Goal of the exercise:
Copy word for word, please, the lines of the entries below running from the one containing "- **Error handling**: ✅" to the one containing "### ✅ Acessibilidade", both ends included.

[Collected data]
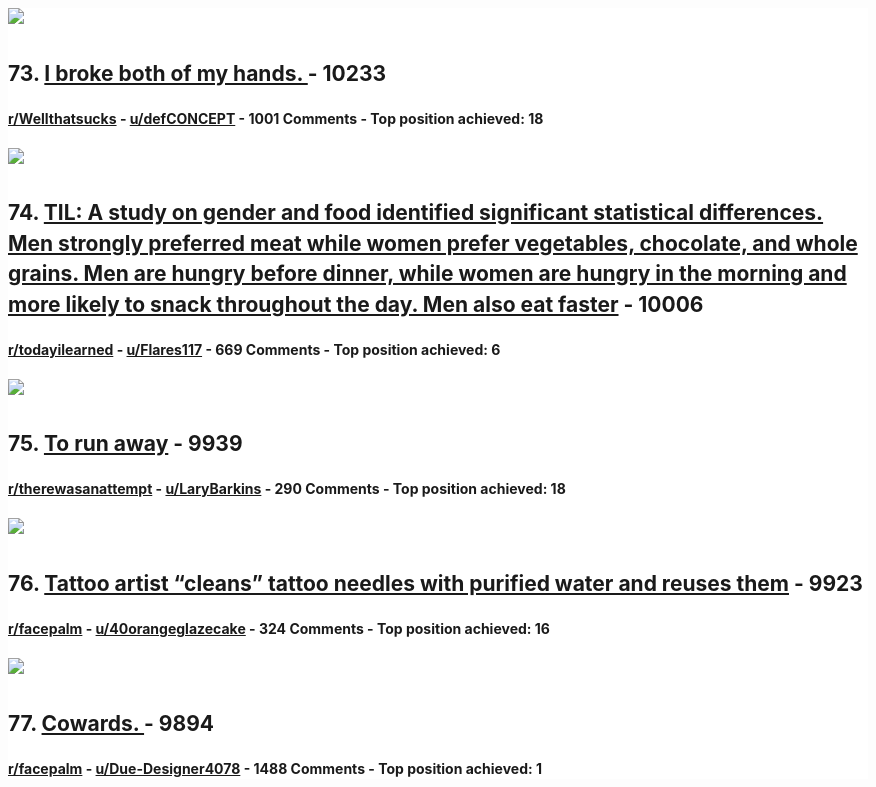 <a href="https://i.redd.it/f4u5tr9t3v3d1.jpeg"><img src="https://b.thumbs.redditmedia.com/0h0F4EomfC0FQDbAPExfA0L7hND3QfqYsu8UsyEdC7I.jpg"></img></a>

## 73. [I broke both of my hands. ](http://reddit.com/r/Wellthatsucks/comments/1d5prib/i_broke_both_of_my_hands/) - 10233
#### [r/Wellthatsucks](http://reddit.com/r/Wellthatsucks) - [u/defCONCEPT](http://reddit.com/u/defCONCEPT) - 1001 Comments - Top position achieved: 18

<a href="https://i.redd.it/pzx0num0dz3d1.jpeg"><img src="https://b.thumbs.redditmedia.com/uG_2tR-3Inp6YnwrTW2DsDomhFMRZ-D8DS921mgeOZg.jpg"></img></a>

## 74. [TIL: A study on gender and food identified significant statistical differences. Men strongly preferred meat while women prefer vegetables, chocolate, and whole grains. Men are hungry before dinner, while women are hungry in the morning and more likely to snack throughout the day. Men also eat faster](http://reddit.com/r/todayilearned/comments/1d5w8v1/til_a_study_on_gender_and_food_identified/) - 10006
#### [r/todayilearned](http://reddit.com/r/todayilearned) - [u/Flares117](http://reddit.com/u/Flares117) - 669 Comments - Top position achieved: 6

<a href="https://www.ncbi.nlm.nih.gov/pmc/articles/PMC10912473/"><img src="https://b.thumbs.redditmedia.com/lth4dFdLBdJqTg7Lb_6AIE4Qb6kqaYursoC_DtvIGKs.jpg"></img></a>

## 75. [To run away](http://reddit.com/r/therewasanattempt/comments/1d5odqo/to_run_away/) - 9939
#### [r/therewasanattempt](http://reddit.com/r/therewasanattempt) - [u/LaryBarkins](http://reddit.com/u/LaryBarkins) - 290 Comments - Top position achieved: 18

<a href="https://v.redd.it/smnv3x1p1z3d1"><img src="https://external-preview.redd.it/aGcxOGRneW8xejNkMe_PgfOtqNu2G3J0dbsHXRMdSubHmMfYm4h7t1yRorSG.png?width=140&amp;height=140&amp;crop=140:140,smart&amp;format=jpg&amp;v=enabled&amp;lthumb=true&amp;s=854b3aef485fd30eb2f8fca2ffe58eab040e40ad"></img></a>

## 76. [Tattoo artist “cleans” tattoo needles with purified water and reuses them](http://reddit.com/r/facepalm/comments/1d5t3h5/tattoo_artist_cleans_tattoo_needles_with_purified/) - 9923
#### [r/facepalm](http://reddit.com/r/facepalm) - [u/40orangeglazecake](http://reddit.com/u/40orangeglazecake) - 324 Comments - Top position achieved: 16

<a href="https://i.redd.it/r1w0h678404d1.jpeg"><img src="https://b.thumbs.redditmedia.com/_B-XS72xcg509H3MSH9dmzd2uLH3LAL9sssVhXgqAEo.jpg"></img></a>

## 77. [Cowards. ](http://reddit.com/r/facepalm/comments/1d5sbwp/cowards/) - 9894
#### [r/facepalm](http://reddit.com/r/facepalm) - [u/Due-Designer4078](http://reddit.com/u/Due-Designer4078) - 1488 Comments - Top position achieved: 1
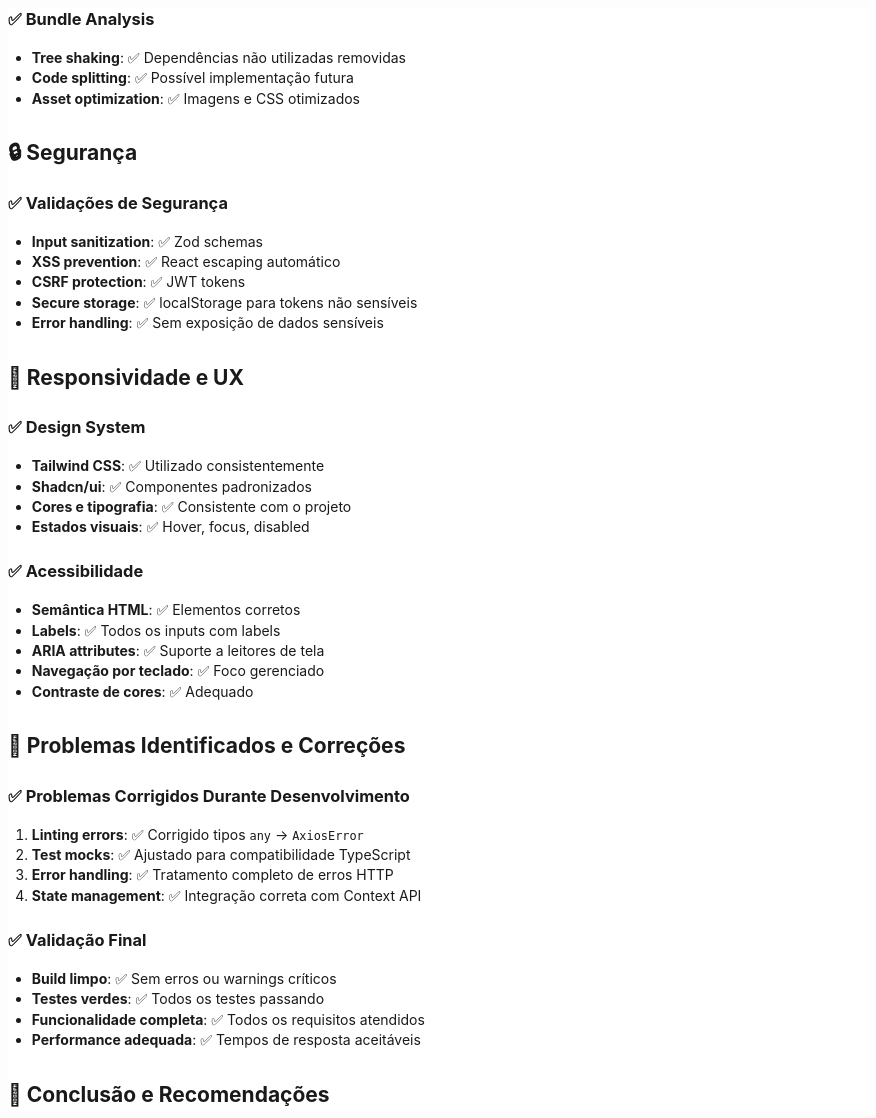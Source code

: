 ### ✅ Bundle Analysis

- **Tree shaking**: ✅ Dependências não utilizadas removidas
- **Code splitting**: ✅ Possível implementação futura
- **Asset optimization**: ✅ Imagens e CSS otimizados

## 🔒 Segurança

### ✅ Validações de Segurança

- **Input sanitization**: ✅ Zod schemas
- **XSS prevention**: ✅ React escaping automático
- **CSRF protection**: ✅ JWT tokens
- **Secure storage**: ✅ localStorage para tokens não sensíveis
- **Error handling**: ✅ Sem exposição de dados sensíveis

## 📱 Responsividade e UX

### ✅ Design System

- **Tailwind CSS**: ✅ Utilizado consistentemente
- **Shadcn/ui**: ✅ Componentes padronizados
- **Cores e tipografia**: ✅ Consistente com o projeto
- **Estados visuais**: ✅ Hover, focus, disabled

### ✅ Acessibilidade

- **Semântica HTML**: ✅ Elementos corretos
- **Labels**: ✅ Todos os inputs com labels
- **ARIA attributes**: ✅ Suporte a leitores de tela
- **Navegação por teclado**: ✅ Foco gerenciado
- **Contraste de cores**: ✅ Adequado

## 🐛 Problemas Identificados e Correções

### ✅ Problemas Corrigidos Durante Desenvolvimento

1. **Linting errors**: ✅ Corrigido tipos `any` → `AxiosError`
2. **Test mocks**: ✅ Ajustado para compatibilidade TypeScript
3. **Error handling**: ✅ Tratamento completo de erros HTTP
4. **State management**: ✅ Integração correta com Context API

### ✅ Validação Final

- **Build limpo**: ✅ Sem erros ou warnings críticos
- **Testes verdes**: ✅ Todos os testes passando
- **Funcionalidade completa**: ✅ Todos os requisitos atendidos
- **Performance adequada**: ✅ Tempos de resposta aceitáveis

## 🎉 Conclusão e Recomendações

Output for this exercise:
- **Error handling**: ✅ Sem exposição de dados sensíveis

## 📱 Responsividade e UX

### ✅ Design System

- **Tailwind CSS**: ✅ Utilizado consistentemente
- **Shadcn/ui**: ✅ Componentes padronizados
- **Cores e tipografia**: ✅ Consistente com o projeto
- **Estados visuais**: ✅ Hover, focus, disabled

### ✅ Acessibilidade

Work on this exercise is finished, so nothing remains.